> _Assignment_
In the listing below, locate the line that contains "welche mithilfe der" and the line that contains "wird die Methode". Restate word for word those two lines and every line between them, and nothing else.

* * * * * * * * *

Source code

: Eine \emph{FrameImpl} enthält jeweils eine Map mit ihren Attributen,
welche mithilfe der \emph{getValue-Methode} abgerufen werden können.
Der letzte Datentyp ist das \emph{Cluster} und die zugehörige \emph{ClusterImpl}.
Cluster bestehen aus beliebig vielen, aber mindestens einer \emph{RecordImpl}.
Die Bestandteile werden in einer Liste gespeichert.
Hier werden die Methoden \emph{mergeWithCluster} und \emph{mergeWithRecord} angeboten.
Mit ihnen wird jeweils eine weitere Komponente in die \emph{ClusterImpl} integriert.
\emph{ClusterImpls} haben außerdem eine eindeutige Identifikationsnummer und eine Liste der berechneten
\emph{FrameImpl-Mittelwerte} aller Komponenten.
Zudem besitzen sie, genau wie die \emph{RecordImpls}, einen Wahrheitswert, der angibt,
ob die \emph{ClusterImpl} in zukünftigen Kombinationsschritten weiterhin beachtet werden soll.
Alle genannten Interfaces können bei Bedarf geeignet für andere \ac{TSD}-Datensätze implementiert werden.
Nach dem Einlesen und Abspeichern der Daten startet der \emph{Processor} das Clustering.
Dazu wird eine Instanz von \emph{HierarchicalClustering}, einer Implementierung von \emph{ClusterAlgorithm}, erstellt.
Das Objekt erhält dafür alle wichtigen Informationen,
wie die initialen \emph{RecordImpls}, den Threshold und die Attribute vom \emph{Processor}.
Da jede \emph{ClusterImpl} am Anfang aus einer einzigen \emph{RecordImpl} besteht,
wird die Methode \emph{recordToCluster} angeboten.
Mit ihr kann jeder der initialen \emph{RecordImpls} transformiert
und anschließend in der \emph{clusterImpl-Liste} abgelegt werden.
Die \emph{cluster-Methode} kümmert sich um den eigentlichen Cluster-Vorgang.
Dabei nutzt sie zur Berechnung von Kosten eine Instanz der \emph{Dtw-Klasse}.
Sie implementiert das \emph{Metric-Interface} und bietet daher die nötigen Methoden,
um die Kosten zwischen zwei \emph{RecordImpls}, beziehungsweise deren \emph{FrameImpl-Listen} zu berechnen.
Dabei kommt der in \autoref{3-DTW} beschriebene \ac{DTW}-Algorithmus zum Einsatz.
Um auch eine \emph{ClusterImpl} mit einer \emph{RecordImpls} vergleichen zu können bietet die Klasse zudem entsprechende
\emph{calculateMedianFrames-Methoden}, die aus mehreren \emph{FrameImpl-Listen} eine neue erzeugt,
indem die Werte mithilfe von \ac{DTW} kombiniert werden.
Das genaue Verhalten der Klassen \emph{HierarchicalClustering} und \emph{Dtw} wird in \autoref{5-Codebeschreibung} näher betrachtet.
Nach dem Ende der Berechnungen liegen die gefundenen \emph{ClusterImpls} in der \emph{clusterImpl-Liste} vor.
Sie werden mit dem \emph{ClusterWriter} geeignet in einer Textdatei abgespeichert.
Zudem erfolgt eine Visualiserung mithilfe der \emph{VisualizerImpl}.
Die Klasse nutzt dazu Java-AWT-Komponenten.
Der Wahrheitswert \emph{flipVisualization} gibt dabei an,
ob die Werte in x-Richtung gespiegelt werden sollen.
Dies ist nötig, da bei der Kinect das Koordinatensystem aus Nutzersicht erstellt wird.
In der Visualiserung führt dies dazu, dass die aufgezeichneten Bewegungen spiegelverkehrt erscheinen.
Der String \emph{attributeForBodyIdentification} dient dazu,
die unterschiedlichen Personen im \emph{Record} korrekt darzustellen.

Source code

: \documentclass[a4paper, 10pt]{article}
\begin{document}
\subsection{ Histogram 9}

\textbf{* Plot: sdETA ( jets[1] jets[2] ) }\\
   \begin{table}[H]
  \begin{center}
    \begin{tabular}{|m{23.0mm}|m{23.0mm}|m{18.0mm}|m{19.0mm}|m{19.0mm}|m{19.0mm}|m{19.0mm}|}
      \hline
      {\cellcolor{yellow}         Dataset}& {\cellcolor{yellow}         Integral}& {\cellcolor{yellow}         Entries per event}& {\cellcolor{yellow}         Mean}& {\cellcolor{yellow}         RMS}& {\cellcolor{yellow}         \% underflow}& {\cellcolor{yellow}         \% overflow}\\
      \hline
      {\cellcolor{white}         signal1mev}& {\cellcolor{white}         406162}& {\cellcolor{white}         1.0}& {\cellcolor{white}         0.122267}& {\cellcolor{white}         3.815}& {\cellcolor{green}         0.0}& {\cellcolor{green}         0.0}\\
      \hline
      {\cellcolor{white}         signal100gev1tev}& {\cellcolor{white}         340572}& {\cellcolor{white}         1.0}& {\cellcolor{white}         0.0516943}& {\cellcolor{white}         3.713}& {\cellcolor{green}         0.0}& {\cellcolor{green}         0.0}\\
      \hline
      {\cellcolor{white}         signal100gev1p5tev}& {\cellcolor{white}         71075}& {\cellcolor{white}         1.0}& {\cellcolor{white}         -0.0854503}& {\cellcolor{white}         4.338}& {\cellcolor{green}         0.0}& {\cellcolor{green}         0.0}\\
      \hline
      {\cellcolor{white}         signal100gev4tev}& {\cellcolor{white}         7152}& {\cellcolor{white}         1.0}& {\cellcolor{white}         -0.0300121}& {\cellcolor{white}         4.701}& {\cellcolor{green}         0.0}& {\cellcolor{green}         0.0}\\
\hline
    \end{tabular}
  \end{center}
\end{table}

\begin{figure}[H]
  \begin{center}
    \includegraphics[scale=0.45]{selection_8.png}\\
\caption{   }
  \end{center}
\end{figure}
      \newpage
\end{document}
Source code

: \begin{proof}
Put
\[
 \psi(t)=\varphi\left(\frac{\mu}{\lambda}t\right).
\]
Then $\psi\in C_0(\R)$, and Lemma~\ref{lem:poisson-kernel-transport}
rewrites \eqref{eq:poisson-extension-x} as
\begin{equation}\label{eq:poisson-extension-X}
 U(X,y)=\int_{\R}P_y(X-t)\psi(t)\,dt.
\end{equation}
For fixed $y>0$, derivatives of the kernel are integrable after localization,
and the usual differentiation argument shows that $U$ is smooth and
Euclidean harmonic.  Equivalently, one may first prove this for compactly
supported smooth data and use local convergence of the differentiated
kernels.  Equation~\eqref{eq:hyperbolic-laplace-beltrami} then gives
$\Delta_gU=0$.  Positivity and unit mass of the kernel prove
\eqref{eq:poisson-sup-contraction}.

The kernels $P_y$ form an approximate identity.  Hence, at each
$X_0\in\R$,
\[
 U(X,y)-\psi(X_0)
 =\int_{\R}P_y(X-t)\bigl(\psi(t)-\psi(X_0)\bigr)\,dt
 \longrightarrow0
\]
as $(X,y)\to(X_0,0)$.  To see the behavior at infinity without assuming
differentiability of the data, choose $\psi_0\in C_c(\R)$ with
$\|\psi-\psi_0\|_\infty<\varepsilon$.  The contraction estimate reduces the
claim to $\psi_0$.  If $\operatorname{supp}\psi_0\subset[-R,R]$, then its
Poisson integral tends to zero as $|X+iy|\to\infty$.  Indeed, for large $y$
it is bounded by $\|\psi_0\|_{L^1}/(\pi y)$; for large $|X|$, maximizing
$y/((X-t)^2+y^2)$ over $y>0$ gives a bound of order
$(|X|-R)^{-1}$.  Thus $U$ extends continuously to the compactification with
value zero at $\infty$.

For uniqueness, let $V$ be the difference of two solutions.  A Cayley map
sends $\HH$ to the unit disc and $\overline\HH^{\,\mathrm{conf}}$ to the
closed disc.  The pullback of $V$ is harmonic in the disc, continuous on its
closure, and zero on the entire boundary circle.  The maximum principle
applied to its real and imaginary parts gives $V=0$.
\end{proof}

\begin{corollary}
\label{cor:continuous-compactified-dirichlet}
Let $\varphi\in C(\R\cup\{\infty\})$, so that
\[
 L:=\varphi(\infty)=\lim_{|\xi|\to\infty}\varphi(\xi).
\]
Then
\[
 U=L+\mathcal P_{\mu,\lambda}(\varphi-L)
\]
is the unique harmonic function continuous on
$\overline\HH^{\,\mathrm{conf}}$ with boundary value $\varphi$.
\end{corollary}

* * * * * * * * *

> _Task answer_
welche mithilfe der \emph{getValue-Methode} abgerufen werden können.
Der letzte Datentyp ist das \emph{Cluster} und die zugehörige \emph{ClusterImpl}.
Cluster bestehen aus beliebig vielen, aber mindestens einer \emph{RecordImpl}.
Die Bestandteile werden in einer Liste gespeichert.
Hier werden die Methoden \emph{mergeWithCluster} und \emph{mergeWithRecord} angeboten.
Mit ihnen wird jeweils eine weitere Komponente in die \emph{ClusterImpl} integriert.
\emph{ClusterImpls} haben außerdem eine eindeutige Identifikationsnummer und eine Liste der berechneten
\emph{FrameImpl-Mittelwerte} aller Komponenten.
Zudem besitzen sie, genau wie die \emph{RecordImpls}, einen Wahrheitswert, der angibt,
ob die \emph{ClusterImpl} in zukünftigen Kombinationsschritten weiterhin beachtet werden soll.
Alle genannten Interfaces können bei Bedarf geeignet für andere \ac{TSD}-Datensätze implementiert werden.
Nach dem Einlesen und Abspeichern der Daten startet der \emph{Processor} das Clustering.
Dazu wird eine Instanz von \emph{HierarchicalClustering}, einer Implementierung von \emph{ClusterAlgorithm}, erstellt.
Das Objekt erhält dafür alle wichtigen Informationen,
wie die initialen \emph{RecordImpls}, den Threshold und die Attribute vom \emph{Processor}.
Da jede \emph{ClusterImpl} am Anfang aus einer einzigen \emph{RecordImpl} besteht,
wird die Methode \emph{recordToCluster} angeboten.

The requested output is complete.